The room was the size of a small ward, even
had curtains and rails to divide the space into a three bedded unit. That’s not
what you notice first, though, since you’ve just stepped into what looks like a
charnel house. There are single arms everywhere, resting on bloodstained pads (as
a dog owner, I recognise these as ‘puppy pads’ a central but largely useless
part of canine toilet training – I’m glad they've found another purpose). In the old days, apparently, you
practiced your syringe skills on oranges. Now we have disconcertingly lifelike
arms with veins you can inject into or draw from. The blood is a jollier, more fluorescent
red than the real stuff. Each arm has a bag of it attached by tubing, giving
the impression that someone has just stepped away from trying to revive it.
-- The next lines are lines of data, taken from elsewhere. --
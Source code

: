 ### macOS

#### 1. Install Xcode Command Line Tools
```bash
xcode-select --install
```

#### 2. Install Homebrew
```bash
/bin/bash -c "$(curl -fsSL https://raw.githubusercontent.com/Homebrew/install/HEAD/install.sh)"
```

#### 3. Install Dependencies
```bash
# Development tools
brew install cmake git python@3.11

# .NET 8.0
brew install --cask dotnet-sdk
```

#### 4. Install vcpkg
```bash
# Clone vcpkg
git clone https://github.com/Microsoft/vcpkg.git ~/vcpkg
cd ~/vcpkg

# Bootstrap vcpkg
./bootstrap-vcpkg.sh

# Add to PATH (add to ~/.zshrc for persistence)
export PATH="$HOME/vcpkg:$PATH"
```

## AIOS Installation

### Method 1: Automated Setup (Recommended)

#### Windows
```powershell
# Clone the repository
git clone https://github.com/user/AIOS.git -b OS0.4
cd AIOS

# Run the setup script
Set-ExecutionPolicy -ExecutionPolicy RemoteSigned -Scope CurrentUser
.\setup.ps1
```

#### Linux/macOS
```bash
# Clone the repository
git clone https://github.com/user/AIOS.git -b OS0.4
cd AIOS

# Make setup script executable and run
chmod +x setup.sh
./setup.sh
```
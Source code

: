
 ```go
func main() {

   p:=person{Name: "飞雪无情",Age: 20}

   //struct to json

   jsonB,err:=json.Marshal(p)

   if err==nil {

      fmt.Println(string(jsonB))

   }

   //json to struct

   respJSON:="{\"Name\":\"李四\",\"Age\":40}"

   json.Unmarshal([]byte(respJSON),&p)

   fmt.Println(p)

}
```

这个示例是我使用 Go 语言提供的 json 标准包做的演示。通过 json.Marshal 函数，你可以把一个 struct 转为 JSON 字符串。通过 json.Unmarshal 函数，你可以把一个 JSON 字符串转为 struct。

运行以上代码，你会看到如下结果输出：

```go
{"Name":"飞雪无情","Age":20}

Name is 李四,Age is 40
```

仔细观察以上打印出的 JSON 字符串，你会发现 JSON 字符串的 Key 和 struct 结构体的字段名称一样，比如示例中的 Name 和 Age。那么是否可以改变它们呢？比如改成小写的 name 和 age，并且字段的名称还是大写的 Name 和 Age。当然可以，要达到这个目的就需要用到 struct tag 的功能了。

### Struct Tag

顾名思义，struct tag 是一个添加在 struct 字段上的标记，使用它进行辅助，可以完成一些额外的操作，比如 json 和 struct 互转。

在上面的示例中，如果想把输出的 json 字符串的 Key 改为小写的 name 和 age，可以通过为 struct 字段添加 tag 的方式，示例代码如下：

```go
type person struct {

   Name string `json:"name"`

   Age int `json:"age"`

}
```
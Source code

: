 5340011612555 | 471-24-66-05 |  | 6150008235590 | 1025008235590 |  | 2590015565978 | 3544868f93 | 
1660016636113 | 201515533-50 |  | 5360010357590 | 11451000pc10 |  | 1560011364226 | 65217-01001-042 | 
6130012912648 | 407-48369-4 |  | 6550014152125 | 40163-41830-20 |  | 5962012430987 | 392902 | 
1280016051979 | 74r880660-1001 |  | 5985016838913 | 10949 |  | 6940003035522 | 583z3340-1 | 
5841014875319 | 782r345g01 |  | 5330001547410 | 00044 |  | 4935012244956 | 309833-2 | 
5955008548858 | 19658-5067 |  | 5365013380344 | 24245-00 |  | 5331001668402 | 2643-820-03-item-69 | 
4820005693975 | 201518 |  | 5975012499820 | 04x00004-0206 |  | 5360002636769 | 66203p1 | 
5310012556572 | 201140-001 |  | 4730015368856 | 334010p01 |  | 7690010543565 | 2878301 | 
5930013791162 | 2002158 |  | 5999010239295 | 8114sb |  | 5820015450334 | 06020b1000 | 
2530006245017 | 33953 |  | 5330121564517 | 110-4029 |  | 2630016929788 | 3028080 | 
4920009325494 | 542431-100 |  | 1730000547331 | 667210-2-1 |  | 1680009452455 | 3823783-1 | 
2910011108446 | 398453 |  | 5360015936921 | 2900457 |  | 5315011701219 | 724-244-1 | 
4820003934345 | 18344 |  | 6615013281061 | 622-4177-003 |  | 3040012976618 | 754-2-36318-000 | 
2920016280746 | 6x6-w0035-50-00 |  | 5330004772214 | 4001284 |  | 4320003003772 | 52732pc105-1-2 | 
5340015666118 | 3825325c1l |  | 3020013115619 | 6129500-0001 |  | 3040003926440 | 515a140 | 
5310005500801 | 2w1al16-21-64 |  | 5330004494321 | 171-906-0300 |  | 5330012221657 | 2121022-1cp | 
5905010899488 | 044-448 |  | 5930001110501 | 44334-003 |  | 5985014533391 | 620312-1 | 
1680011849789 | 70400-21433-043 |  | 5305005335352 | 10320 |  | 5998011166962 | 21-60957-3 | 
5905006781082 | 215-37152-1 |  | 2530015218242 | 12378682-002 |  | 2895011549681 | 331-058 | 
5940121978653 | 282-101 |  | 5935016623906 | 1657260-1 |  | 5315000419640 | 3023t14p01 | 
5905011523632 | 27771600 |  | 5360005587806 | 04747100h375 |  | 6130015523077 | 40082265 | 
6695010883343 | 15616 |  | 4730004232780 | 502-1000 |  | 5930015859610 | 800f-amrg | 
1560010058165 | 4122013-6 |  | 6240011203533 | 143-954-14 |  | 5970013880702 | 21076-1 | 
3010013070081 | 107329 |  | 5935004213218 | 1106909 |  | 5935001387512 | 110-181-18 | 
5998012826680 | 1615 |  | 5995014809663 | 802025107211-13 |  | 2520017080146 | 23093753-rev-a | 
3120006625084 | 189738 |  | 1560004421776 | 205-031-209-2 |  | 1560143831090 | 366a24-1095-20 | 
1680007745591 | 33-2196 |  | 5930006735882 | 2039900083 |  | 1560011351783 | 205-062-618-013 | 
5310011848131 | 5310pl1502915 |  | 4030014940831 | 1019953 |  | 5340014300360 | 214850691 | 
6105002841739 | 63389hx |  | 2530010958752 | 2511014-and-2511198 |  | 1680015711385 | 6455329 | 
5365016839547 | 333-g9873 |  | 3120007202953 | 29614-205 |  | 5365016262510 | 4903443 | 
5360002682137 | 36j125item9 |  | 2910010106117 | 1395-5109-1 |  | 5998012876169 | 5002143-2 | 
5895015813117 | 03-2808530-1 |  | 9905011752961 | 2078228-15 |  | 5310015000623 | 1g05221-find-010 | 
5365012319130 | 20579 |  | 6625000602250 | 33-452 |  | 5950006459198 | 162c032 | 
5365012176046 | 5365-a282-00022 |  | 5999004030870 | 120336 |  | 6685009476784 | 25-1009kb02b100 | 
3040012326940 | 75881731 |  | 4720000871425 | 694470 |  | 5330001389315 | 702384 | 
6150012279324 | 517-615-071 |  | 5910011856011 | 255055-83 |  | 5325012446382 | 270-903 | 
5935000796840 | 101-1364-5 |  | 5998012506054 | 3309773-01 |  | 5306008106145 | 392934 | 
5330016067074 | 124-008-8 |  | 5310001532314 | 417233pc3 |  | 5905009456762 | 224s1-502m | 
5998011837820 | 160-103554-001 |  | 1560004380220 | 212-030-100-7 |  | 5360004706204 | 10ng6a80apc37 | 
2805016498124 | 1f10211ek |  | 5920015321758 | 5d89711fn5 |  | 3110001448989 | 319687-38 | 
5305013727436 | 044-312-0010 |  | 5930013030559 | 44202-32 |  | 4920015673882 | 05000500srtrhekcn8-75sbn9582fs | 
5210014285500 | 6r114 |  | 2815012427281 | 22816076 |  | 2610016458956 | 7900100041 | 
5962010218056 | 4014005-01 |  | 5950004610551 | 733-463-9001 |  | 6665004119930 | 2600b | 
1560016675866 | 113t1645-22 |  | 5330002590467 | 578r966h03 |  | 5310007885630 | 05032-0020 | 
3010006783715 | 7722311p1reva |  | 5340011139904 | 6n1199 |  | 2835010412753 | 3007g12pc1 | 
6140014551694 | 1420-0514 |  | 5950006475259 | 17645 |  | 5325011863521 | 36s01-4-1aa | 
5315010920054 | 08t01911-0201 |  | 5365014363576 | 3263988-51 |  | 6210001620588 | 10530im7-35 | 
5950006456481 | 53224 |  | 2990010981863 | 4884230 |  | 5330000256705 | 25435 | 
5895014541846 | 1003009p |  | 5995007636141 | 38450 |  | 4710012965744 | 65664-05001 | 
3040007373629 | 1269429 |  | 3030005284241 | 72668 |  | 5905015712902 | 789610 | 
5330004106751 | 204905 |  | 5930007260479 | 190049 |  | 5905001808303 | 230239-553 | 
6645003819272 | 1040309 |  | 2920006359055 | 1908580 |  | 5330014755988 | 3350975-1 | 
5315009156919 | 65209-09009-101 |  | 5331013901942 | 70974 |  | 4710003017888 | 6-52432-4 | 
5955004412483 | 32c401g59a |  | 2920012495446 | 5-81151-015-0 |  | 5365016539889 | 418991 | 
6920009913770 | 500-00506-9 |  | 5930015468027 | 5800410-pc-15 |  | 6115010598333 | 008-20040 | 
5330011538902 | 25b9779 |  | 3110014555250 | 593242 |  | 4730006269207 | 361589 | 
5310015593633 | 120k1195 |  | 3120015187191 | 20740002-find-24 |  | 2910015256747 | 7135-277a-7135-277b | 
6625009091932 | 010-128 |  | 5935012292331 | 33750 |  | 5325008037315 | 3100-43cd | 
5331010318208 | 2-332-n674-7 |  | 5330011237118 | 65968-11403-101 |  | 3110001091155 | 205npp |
Around the edge of the room, a selection of
anatomically detailed lower torsos sit on the countertop. I wipe the unbidden
image of an Amsterdam sex shop window from my mind. The class I'm attending is
a speedy overview of pregnancy and childbirth given by the cool-headed Carol
Brown, who has brought many of these female parts with her, some in a box
branded with the name of Adam, Rouilly, who specialise in such things. The box
is printed with the jaunty strapline Limbs
and Things. A lone male bottom is incongruously stranded amongst the female
parts, very obviously waiting to have his prostate felt. Carol puts him aside.
She props up an entire pregnant female
torso, and with a whisk of her wrist pulls down the outer skin to reveal an
amazing sight: a full-term baby inside a see-through sac with placenta
attached. There is pump to control the inflation level inside the sac, so that
manual examination of the belly will be as near life as possible. Some speakers
are fitted to reproduce foetal heartbeat sounds. It is both ingenious and oddly
beautiful.
The first year students and I practice
internal examinations, then deliver the model of a baby through a skeletal
pelvis, then a fleshed-out dummy. Between tries, students absentmindedly cuddle
or rock the plastic newborn. I even learn something about neonatal
resuscitation. Although the lesson is intended as an overview, so persuaded am I by
the experience of hands on dummy-nursing, I go away with a delusional idea that
if someone went into labour in the aisle of Sainsburys, I might be of some
help. A little learning, as they say.
Adam, Rouilly’s website is absolutely
fascinating, with an overlay of weirdness for the casual visitor. The list of
simulation models makes it clear that this kind of virtual practice concentrates
on the more intrusive tasks – injections, intubation, catherisation, internal
examinations, suctioning. Ideally,
nursing and medical students can use them to come to terms with the basic
mechanics of the thing, so that, when it comes to dealing with living patients
(I was going to say breathing patients, but some of these models do breathe)
they can focus on the person as much as the task.
But – and it’s not a huge but, because I
can see the good of all this. But. Look at the picture below. As the mannequins become more
sophisticated, could it be that healthcare professionals might start to compare
us unfavourably with these plastic people – uncomplaining, unopinionated, can’t
use the internet, don’t mind waiting for hours, extremely high pain threshold.
The students have time to discuss things amongst themselves as these attractive ladies wait in wistful silence, putting the patient back into patients.